Post Sun, Mar 22 2009, 5:20 am
I come from a very Litvish MO family.
At my parents house:
Erev pesach is always a problem becasue you can't eat gebruchts - so my mom usually makes these great non-gebruchts brownies - I don't know how traditional that is LOL

For seder at my parents house
We always had chicken soup with kneidlach
Roasted turkey (it is my family's minhag not to serve beef or lamb at the seder)
Matza stuffing
roasted potatoes
a vareity of kugals
a salad
and a light dessert

on chol hamoed the most traditional foods we ever had in our house were potatoe latkes and cottage cheese pancakes.
We usally had lot's of cakes and cookies to nosh on as well (all home baked) mandel bread, sponge cakes of various kinds, said brownies, chocolate chip cookies, Jelly roles etc.
My mom likes baking non gebruchts stuff to keep down the costs of cake meal.

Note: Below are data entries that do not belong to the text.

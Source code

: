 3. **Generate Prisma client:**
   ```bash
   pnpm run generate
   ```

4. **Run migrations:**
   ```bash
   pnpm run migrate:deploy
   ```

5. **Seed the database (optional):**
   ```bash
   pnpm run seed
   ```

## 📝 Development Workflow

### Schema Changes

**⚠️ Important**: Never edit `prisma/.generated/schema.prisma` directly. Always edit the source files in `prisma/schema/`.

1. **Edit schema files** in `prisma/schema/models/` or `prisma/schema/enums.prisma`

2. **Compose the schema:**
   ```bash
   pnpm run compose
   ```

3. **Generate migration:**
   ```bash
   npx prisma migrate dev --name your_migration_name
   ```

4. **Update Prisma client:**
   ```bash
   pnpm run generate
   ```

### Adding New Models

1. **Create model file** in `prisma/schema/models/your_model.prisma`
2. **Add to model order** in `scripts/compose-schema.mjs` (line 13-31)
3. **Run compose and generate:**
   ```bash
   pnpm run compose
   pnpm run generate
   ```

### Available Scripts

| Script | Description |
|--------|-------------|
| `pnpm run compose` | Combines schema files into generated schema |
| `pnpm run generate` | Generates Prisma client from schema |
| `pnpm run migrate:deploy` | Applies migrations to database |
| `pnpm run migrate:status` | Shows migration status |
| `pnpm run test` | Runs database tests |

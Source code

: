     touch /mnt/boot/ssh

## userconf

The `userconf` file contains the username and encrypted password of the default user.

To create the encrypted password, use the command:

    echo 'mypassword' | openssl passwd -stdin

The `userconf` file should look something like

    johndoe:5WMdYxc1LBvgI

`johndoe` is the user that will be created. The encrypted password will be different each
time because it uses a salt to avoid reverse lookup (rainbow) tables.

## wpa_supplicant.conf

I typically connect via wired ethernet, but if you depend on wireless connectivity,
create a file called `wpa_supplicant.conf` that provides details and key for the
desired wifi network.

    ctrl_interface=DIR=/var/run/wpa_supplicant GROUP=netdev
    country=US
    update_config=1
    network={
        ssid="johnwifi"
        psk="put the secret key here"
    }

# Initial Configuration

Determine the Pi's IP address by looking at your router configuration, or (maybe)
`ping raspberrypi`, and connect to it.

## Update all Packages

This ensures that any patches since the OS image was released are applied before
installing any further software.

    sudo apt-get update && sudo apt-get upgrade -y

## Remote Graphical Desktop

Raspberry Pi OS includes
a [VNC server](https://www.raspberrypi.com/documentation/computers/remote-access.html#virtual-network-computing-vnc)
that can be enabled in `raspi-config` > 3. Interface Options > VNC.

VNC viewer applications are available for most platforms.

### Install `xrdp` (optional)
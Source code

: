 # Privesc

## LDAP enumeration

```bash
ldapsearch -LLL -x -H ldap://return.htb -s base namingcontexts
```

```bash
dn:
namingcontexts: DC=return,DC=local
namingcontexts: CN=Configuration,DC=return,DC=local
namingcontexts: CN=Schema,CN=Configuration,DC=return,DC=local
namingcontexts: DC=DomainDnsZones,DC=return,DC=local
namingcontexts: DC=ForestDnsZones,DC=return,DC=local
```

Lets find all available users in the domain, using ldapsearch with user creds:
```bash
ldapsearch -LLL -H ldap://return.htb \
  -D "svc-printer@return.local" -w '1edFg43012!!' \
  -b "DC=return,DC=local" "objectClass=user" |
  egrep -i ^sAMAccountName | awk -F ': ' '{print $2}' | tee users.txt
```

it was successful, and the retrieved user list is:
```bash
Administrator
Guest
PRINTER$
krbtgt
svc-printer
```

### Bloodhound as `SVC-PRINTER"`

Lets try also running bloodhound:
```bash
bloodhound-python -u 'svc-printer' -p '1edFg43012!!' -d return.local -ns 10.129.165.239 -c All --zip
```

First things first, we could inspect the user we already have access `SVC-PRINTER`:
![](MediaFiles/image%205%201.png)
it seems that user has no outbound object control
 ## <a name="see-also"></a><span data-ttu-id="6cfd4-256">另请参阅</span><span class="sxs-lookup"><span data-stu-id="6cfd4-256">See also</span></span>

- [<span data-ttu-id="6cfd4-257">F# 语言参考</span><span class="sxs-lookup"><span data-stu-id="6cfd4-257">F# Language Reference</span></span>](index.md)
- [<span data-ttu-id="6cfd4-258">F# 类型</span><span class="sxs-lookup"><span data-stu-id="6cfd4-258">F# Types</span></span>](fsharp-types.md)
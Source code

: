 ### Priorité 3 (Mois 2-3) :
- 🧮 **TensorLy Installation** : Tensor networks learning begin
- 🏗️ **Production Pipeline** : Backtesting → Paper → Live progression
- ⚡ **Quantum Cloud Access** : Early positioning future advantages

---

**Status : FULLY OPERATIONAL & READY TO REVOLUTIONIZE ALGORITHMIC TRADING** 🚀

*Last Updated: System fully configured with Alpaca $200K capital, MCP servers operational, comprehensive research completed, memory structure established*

My DH's family is much more traditional, they have home made actually stuffed gefilta fish, they do not serve gebrutchts as seder night because my MIL comes from a chasidish family, so they have egg crepes in the soup at seder. They don't serve any roasted meat at seder but do serve beef.
I figure when we make our own seder we'll have to serve non-roasted chicken because either one of us will feel weird serving roasts or beef at the seder.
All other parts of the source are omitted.